イラン核関連施設にドローン攻撃
こうした中でテヘラン郊外カラジにある遠心分離機製造工場が23日、小型のドローン(無人機)攻撃を受けるという事件が発生した。イラン原子力庁や地元のメディアなどによると、攻撃を受けたのは、中部ナタンズなどイランの主要な核施設で使う最新式の遠心分離機を製造している工場だ。
被害はなかったとされるが、焦点は攻撃を仕掛けたのは誰かということだ。無人機は工場に近いイラン国内から発進したと見られ、レバノンのベイルートで19年、イラン支援の武装組織ヒズボラ攻撃に使われたものと似ているという。攻撃を受けた工場はイスラエルがトランプ前米政権に提示した攻撃対象リストに含まれていた。

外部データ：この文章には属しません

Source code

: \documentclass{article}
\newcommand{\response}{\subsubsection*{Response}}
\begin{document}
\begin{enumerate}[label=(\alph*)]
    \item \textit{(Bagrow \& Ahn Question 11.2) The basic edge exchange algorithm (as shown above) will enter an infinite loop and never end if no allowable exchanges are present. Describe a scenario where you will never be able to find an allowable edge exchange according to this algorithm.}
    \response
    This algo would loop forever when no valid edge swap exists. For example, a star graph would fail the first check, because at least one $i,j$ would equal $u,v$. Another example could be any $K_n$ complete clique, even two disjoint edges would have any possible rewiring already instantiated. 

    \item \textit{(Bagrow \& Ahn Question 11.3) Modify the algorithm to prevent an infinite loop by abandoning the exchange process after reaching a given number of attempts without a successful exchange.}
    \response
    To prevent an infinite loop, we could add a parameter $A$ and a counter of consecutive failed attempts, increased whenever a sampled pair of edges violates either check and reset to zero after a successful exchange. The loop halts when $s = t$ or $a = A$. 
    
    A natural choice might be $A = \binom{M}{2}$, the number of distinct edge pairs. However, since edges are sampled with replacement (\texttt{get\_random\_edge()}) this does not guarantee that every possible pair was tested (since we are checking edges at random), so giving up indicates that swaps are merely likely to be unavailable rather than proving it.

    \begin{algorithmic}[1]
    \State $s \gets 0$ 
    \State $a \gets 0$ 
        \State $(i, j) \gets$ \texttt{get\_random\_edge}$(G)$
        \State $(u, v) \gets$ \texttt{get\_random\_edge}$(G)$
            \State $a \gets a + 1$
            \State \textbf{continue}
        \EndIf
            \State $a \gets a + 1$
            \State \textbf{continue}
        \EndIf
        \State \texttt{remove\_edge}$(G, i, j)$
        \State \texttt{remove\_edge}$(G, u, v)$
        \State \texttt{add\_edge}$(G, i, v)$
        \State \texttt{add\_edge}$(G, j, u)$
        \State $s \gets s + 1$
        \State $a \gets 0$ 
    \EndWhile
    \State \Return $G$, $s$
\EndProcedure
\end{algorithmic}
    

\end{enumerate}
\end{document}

こうした点から今回の攻撃はイスラエルが実行したとの見方が有力だが、イスラエルのイラン核開発に対する焦燥感は深い。特にバイデン政権が核合意への復帰交渉を推進していることに懸念を強めている。6月に就任したばかりの極右のベネット首相もネタニヤフ前政権同様、イランへの敵視姿勢は変わっていない。イランの核施設には昨年夏からイスラエルによると見られる破壊工作が続いており、核交渉が進むにつれ緊張した状況が続くことになるだろう。